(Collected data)

%%

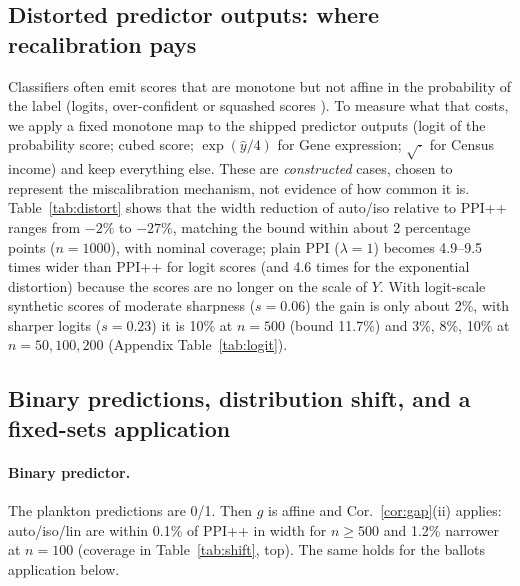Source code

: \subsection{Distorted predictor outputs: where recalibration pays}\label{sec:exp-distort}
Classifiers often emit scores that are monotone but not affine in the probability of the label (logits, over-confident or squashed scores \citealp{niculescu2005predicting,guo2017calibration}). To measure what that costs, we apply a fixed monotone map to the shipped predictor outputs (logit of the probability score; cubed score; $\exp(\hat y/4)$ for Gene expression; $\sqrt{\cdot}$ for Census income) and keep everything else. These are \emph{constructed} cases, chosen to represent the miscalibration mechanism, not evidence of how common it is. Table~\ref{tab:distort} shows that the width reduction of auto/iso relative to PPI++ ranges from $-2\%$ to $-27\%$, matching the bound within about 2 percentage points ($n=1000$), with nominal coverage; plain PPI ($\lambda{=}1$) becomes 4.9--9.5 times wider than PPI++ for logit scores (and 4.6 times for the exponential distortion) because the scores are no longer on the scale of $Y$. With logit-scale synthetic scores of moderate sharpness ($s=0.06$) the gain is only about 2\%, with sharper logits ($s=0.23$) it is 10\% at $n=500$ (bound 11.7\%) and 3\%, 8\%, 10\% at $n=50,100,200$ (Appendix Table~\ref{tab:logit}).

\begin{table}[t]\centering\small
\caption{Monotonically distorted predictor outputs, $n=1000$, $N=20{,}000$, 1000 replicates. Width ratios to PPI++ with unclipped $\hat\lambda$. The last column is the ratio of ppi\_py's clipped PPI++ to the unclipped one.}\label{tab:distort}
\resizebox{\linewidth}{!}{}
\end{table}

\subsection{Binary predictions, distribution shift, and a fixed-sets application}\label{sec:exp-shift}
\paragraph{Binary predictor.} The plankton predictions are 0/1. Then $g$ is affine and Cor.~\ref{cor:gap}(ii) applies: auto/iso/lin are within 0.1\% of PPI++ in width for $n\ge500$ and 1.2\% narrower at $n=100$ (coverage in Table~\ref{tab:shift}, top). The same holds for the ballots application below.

%%
%%

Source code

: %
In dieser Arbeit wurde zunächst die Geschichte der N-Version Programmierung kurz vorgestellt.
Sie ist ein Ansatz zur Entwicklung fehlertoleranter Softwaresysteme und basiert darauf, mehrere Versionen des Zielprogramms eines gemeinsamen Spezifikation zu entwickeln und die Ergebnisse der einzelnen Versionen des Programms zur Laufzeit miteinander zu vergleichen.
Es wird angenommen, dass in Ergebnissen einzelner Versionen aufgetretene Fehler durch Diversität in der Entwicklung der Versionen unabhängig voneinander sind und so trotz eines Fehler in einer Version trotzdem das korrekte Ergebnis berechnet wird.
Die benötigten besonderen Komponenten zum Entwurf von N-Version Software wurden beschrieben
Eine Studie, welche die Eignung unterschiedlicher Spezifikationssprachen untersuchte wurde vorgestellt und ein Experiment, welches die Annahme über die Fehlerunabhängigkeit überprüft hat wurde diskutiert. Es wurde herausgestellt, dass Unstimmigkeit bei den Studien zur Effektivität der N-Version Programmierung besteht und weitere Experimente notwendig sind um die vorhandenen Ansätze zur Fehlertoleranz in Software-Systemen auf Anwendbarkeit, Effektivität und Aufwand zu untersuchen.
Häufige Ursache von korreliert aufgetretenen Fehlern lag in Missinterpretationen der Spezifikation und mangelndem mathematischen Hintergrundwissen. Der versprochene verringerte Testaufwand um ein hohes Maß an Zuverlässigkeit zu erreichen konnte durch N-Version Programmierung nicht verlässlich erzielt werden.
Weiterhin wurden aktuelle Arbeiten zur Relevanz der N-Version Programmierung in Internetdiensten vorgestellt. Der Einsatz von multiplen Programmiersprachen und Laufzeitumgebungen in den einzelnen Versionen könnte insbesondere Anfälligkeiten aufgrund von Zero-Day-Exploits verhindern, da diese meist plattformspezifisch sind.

%%

### Work order
Of all the entries above, output exactly the lines between the one holding "Es wird angenommen, dass" and the one holding "Häufige Ursache von", inclusive.

### Exercise solution
Es wird angenommen, dass in Ergebnissen einzelner Versionen aufgetretene Fehler durch Diversität in der Entwicklung der Versionen unabhängig voneinander sind und so trotz eines Fehler in einer Version trotzdem das korrekte Ergebnis berechnet wird.
Die benötigten besonderen Komponenten zum Entwurf von N-Version Software wurden beschrieben
Eine Studie, welche die Eignung unterschiedlicher Spezifikationssprachen untersuchte wurde vorgestellt und ein Experiment, welches die Annahme über die Fehlerunabhängigkeit überprüft hat wurde diskutiert. Es wurde herausgestellt, dass Unstimmigkeit bei den Studien zur Effektivität der N-Version Programmierung besteht und weitere Experimente notwendig sind um die vorhandenen Ansätze zur Fehlertoleranz in Software-Systemen auf Anwendbarkeit, Effektivität und Aufwand zu untersuchen.
Häufige Ursache von korreliert aufgetretenen Fehlern lag in Missinterpretationen der Spezifikation und mangelndem mathematischen Hintergrundwissen. Der versprochene verringerte Testaufwand um ein hohes Maß an Zuverlässigkeit zu erreichen konnte durch N-Version Programmierung nicht verlässlich erzielt werden.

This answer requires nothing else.